(Assigned task) Of the entries below, copy only those lines that contain the word "align".

Pictures paired with source code
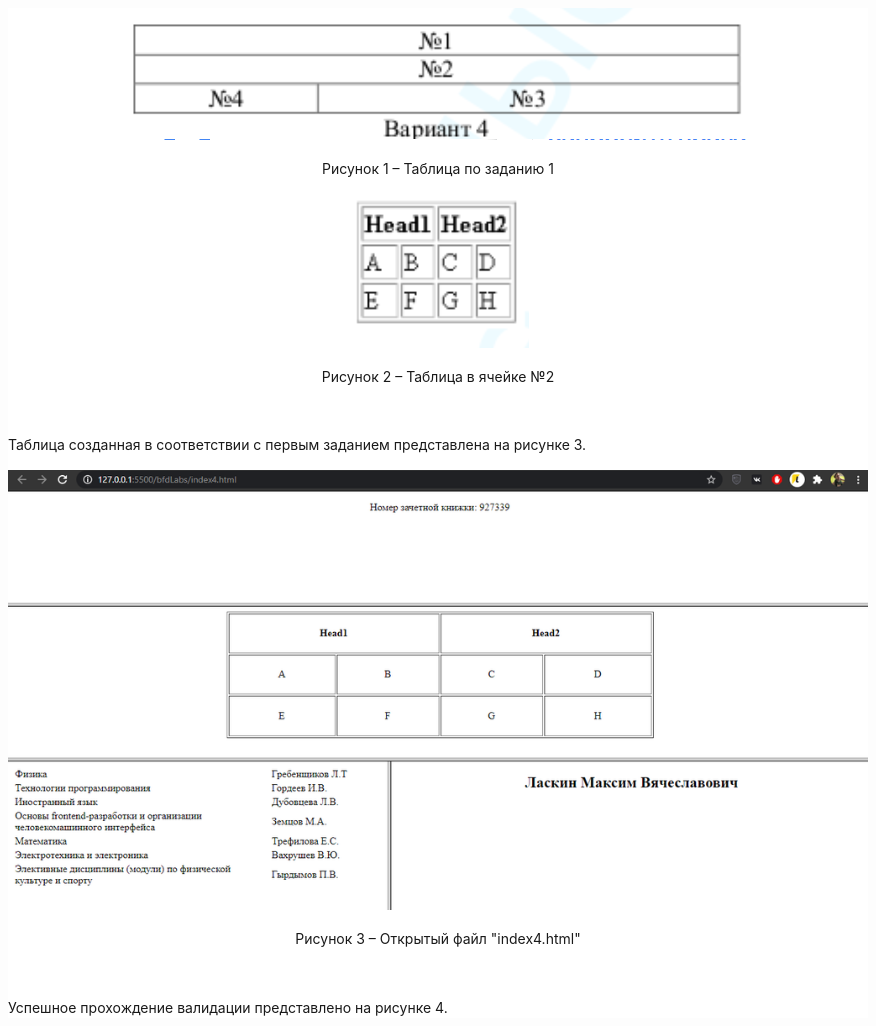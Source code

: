<p align="center"><img src="./bfdLabs/Var4.png"></p>
<p align="center">Рисунок 1 – Таблица по заданию 1</p>
<p align="center"><img src="./bfdLabs/Var4.1.png"></p>
<p align="center">Рисунок 2 – Таблица в ячейке №2</p>
<br>
<p>Таблица созданная в соответствии с первым заданием представлена на рисунке 3.</p>

<p align="center"><img src="./bfdLabs/h4.png" alt="Тест html4">
</p>

<p align="center">Рисунок 3 – Открытый файл "index4.html"</p>
<br>
<p>Успешное прохождение валидации представлено на рисунке 4.</p>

(Answer section)
:<p align="center"><img src="./bfdLabs/Var4.png"></p>
<p align="center">Рисунок 1 – Таблица по заданию 1</p>
<p align="center"><img src="./bfdLabs/Var4.1.png"></p>
<p align="center">Рисунок 2 – Таблица в ячейке №2</p>
<p align="center"><img src="./bfdLabs/h4.png" alt="Тест html4">
<p align="center">Рисунок 3 – Открытый файл "index4.html"</p>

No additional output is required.